Task to carry out: Copy each entry exactly, leaving nothing out.

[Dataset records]

══════

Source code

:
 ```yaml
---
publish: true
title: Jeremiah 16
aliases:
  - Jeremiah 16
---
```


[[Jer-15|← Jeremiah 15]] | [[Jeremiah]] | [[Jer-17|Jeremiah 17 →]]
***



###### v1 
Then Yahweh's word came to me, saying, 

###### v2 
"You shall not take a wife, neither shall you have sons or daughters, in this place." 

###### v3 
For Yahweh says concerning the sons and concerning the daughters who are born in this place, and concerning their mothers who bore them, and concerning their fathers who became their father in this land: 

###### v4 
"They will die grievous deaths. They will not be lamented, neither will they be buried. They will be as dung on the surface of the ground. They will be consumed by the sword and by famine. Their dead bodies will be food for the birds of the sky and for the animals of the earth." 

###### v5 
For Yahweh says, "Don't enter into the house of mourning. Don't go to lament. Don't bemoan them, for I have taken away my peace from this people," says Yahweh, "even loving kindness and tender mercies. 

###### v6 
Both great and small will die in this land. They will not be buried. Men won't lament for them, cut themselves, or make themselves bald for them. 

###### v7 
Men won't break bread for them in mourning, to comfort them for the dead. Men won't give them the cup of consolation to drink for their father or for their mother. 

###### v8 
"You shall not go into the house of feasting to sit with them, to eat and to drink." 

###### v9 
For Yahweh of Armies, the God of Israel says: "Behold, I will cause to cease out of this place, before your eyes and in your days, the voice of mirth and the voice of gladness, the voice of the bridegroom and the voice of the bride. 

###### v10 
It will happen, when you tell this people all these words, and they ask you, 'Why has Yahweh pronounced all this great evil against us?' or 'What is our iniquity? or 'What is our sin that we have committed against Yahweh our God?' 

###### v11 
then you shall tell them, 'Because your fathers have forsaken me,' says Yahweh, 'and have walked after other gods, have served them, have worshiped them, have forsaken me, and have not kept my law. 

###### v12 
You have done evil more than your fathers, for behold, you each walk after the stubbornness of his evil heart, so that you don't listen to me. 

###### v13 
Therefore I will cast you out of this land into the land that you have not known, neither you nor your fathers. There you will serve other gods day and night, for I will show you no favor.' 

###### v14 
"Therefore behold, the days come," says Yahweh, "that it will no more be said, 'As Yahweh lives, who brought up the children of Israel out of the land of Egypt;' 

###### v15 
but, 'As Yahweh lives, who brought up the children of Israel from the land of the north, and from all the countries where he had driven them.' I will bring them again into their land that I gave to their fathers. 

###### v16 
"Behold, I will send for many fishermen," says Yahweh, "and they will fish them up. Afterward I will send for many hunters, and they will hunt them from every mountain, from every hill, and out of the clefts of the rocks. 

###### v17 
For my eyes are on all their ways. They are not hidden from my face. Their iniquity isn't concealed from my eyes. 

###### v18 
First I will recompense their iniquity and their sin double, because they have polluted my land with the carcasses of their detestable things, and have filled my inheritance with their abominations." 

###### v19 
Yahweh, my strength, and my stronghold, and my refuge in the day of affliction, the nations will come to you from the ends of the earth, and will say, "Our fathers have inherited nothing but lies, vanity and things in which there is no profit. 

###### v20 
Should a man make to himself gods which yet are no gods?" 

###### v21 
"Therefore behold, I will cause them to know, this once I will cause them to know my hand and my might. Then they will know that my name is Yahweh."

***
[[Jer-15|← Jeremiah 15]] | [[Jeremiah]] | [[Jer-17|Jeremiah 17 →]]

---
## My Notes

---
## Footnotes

══════

Result of the exercise:
Source code

:
 ```yaml
---
publish: true
title: Jeremiah 16
aliases:
  - Jeremiah 16
---
```


[[Jer-15|← Jeremiah 15]] | [[Jeremiah]] | [[Jer-17|Jeremiah 17 →]]
***



###### v1 
Then Yahweh's word came to me, saying, 

###### v2 
"You shall not take a wife, neither shall you have sons or daughters, in this place." 

###### v3 
For Yahweh says concerning the sons and concerning the daughters who are born in this place, and concerning their mothers who bore them, and concerning their fathers who became their father in this land: 

###### v4 
"They will die grievous deaths. They will not be lamented, neither will they be buried. They will be as dung on the surface of the ground. They will be consumed by the sword and by famine. Their dead bodies will be food for the birds of the sky and for the animals of the earth." 

###### v5 
For Yahweh says, "Don't enter into the house of mourning. Don't go to lament. Don't bemoan them, for I have taken away my peace from this people," says Yahweh, "even loving kindness and tender mercies. 

###### v6 
Both great and small will die in this land. They will not be buried. Men won't lament for them, cut themselves, or make themselves bald for them. 

###### v7 
Men won't break bread for them in mourning, to comfort them for the dead. Men won't give them the cup of consolation to drink for their father or for their mother. 

###### v8 
"You shall not go into the house of feasting to sit with them, to eat and to drink." 

###### v9 
For Yahweh of Armies, the God of Israel says: "Behold, I will cause to cease out of this place, before your eyes and in your days, the voice of mirth and the voice of gladness, the voice of the bridegroom and the voice of the bride. 

###### v10 
It will happen, when you tell this people all these words, and they ask you, 'Why has Yahweh pronounced all this great evil against us?' or 'What is our iniquity? or 'What is our sin that we have committed against Yahweh our God?' 

###### v11 
then you shall tell them, 'Because your fathers have forsaken me,' says Yahweh, 'and have walked after other gods, have served them, have worshiped them, have forsaken me, and have not kept my law. 

###### v12 
You have done evil more than your fathers, for behold, you each walk after the stubbornness of his evil heart, so that you don't listen to me. 

###### v13 
Therefore I will cast you out of this land into the land that you have not known, neither you nor your fathers. There you will serve other gods day and night, for I will show you no favor.' 

###### v14 
"Therefore behold, the days come," says Yahweh, "that it will no more be said, 'As Yahweh lives, who brought up the children of Israel out of the land of Egypt;' 

###### v15 
but, 'As Yahweh lives, who brought up the children of Israel from the land of the north, and from all the countries where he had driven them.' I will bring them again into their land that I gave to their fathers. 

###### v16 
"Behold, I will send for many fishermen," says Yahweh, "and they will fish them up. Afterward I will send for many hunters, and they will hunt them from every mountain, from every hill, and out of the clefts of the rocks. 

###### v17 
For my eyes are on all their ways. They are not hidden from my face. Their iniquity isn't concealed from my eyes. 

###### v18 
First I will recompense their iniquity and their sin double, because they have polluted my land with the carcasses of their detestable things, and have filled my inheritance with their abominations." 

###### v19 
Yahweh, my strength, and my stronghold, and my refuge in the day of affliction, the nations will come to you from the ends of the earth, and will say, "Our fathers have inherited nothing but lies, vanity and things in which there is no profit. 

###### v20 
Should a man make to himself gods which yet are no gods?" 

###### v21 
"Therefore behold, I will cause them to know, this once I will cause them to know my hand and my might. Then they will know that my name is Yahweh."

***
[[Jer-15|← Jeremiah 15]] | [[Jeremiah]] | [[Jer-17|Jeremiah 17 →]]

---
## My Notes

---
## Footnotes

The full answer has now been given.